YOUR GOAL – Given the listing that follows, report all lines in which the string "关注板块" occurs.

________

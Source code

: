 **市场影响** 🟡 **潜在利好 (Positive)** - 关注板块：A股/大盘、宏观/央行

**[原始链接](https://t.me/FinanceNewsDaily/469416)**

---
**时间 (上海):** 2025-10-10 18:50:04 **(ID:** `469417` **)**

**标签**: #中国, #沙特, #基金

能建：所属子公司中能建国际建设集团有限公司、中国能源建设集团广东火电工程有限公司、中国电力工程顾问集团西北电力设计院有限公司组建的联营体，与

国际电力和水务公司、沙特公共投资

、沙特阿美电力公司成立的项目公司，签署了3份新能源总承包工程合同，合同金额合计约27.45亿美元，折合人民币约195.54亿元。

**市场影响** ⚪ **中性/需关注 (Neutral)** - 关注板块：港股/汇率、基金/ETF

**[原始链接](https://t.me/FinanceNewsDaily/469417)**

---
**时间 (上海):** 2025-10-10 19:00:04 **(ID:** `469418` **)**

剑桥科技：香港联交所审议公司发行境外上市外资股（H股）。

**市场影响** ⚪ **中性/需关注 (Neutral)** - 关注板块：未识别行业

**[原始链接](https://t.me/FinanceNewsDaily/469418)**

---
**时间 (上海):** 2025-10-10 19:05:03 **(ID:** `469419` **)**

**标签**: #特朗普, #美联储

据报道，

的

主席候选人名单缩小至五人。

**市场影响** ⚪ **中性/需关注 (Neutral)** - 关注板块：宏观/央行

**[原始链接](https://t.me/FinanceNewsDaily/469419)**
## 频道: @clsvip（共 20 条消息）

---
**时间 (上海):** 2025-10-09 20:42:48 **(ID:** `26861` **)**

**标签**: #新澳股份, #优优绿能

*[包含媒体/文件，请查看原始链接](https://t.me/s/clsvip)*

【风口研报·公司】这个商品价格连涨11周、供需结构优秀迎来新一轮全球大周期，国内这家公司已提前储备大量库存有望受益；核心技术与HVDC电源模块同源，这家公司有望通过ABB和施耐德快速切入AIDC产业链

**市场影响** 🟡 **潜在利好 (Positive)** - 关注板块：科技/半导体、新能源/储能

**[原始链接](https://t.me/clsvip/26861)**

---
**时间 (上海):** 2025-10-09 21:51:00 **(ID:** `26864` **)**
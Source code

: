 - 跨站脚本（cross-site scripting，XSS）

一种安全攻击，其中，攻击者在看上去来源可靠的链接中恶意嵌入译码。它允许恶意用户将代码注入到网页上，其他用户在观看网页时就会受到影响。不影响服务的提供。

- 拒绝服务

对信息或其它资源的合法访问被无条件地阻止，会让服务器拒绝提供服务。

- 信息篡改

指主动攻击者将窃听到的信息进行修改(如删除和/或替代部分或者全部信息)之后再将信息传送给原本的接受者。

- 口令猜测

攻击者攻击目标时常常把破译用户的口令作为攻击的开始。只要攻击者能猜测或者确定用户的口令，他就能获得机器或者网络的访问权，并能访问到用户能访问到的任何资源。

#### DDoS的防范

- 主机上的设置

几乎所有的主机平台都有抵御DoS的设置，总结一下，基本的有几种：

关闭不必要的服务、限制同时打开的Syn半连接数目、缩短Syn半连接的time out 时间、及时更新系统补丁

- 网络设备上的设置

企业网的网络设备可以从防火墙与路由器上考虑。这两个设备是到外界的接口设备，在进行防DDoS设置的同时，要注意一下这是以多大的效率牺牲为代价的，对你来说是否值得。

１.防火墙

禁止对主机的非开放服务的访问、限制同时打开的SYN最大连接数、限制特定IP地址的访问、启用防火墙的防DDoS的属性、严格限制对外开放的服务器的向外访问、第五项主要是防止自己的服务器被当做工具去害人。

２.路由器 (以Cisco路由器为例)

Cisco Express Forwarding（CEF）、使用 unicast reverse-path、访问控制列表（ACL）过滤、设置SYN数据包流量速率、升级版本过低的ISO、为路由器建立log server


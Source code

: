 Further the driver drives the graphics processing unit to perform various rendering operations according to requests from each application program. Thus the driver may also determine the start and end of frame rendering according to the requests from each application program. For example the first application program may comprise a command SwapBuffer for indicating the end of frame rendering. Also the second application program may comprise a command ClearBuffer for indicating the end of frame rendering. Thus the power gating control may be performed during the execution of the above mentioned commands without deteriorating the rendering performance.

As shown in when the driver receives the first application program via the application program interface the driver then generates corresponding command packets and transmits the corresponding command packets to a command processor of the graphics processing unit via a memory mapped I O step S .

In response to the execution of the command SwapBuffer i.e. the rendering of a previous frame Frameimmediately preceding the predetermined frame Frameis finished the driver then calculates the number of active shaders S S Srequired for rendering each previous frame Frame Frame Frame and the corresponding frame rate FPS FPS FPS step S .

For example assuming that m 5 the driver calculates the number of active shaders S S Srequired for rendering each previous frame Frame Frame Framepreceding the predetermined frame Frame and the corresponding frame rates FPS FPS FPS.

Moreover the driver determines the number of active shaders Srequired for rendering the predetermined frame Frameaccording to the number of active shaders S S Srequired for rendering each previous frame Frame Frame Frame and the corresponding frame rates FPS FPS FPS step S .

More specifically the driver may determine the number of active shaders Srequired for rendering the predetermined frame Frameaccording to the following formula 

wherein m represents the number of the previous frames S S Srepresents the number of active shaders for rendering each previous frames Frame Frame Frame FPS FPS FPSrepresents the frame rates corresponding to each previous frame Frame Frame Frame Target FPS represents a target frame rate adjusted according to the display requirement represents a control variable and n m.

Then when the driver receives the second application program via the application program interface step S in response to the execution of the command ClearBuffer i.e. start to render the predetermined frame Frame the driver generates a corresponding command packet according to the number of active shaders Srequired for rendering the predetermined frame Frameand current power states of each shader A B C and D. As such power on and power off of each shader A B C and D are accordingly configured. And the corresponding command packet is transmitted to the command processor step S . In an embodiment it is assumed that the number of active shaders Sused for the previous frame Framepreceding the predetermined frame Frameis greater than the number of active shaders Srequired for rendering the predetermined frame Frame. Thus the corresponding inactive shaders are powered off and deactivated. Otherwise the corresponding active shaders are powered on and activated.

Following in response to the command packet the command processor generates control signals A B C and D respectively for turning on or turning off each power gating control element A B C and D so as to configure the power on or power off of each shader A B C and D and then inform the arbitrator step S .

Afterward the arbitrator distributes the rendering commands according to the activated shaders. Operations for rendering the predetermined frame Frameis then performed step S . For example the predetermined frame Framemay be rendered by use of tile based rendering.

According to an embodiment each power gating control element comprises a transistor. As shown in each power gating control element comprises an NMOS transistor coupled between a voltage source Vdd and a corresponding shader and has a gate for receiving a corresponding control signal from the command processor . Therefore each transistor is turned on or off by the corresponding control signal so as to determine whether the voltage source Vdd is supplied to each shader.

________

RESPONSE TO THE EXERCISE –
: **市场影响** 🟡 **潜在利好 (Positive)** - 关注板块：A股/大盘、宏观/央行
**市场影响** ⚪ **中性/需关注 (Neutral)** - 关注板块：港股/汇率、基金/ETF
**市场影响** ⚪ **中性/需关注 (Neutral)** - 关注板块：未识别行业
**市场影响** ⚪ **中性/需关注 (Neutral)** - 关注板块：宏观/央行
**市场影响** 🟡 **潜在利好 (Positive)** - 关注板块：科技/半导体、新能源/储能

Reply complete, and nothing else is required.